» YOUR GOAL:
The required answer is a copy of each line in the entries below that includes "next".

Source texts of formatted documents:
+===+
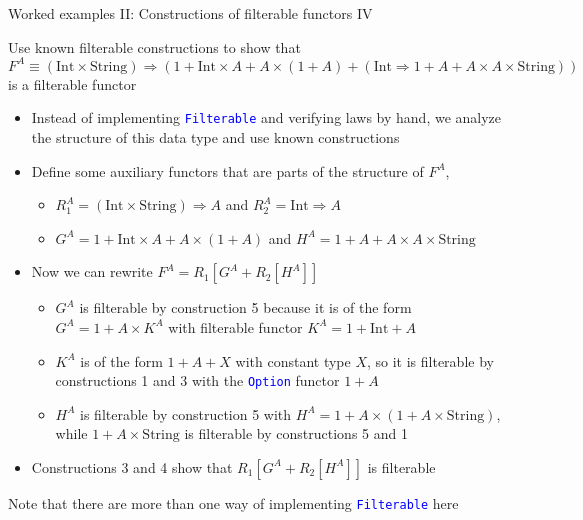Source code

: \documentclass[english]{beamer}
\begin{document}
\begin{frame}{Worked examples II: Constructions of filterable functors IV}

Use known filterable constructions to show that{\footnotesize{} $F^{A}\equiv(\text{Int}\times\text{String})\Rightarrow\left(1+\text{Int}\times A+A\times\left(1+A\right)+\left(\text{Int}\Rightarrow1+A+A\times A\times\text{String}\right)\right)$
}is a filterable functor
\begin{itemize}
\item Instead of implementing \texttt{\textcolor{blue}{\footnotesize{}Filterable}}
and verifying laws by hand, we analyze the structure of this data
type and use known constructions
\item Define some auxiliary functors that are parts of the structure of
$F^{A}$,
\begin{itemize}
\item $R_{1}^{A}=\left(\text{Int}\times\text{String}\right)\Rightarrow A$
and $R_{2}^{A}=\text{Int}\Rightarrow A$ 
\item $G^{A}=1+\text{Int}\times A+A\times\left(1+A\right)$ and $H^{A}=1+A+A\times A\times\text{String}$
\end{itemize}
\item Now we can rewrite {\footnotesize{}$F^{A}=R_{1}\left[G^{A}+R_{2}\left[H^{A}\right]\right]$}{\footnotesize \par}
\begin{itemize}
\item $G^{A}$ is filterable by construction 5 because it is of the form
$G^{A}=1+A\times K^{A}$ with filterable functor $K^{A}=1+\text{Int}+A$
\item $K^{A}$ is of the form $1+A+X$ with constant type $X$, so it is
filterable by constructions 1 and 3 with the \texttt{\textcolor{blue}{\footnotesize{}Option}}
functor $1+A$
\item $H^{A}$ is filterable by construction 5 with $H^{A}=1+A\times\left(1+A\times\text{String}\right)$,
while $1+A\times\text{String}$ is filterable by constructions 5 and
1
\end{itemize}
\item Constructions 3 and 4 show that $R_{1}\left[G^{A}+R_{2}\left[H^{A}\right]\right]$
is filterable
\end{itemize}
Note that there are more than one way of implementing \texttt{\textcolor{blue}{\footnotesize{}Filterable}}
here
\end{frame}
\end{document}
+===+
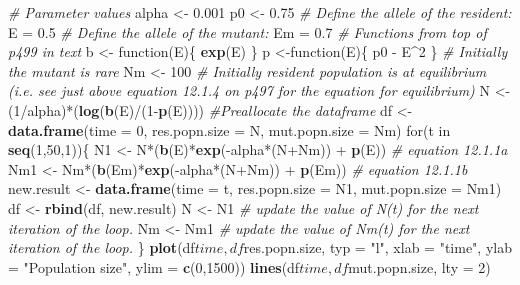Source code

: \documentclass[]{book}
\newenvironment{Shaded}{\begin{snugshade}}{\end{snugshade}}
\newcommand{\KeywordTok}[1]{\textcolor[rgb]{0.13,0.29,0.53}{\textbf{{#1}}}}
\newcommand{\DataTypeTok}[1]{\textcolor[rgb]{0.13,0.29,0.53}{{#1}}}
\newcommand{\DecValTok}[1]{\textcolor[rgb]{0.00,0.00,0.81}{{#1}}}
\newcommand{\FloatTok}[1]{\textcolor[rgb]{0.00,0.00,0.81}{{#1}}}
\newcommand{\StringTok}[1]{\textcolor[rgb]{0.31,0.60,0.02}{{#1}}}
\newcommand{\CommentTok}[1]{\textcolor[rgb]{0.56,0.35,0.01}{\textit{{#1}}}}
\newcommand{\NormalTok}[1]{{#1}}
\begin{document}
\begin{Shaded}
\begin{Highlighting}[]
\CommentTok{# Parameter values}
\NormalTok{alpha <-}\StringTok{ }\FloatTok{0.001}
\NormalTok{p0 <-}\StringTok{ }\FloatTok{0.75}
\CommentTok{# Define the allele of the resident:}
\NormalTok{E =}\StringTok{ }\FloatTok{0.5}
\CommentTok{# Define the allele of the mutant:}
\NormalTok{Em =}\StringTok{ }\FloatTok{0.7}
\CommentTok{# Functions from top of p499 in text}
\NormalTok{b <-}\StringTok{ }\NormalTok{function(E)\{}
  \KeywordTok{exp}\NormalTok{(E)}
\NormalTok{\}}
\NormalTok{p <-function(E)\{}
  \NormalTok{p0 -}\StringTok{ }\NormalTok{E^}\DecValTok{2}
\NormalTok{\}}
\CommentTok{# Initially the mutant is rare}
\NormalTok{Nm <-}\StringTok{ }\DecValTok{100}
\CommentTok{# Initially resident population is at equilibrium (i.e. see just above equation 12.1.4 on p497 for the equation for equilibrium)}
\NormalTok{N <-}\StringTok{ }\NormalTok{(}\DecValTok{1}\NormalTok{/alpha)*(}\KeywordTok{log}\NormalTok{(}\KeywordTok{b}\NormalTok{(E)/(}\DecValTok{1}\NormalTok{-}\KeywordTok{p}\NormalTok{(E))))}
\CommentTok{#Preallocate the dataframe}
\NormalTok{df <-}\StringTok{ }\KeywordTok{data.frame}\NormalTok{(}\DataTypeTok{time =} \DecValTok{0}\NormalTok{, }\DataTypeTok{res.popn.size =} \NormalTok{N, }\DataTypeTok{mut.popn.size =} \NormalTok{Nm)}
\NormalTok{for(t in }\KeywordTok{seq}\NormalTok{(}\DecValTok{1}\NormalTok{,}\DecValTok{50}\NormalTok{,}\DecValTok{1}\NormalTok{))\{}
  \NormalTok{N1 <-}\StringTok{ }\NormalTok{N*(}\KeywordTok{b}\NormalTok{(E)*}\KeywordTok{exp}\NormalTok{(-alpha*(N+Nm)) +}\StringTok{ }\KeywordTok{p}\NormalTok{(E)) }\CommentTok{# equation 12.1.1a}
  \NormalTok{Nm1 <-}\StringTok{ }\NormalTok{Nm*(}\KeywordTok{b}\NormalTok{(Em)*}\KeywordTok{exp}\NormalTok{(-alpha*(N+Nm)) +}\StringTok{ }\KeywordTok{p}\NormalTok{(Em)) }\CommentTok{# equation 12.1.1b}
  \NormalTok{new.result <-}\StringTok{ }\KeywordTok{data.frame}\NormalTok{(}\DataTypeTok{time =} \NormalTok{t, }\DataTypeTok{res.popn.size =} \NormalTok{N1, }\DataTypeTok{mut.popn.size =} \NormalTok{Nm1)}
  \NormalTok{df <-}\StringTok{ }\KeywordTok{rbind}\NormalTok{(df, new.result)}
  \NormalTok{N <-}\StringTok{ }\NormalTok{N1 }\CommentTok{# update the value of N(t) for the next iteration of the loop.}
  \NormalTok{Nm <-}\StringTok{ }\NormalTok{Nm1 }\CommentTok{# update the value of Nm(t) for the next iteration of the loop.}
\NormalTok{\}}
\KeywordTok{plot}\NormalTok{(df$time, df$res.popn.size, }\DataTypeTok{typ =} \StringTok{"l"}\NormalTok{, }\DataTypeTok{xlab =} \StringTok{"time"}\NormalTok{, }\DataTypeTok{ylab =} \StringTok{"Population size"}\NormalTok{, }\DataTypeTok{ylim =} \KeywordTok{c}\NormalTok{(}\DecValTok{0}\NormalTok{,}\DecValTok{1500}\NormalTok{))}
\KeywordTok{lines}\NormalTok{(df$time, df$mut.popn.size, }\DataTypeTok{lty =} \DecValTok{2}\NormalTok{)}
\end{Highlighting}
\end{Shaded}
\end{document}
+===+
» EXERCISE RESULT:
  \NormalTok{N <-}\StringTok{ }\NormalTok{N1 }\CommentTok{# update the value of N(t) for the next iteration of the loop.}
  \NormalTok{Nm <-}\StringTok{ }\NormalTok{Nm1 }\CommentTok{# update the value of Nm(t) for the next iteration of the loop.}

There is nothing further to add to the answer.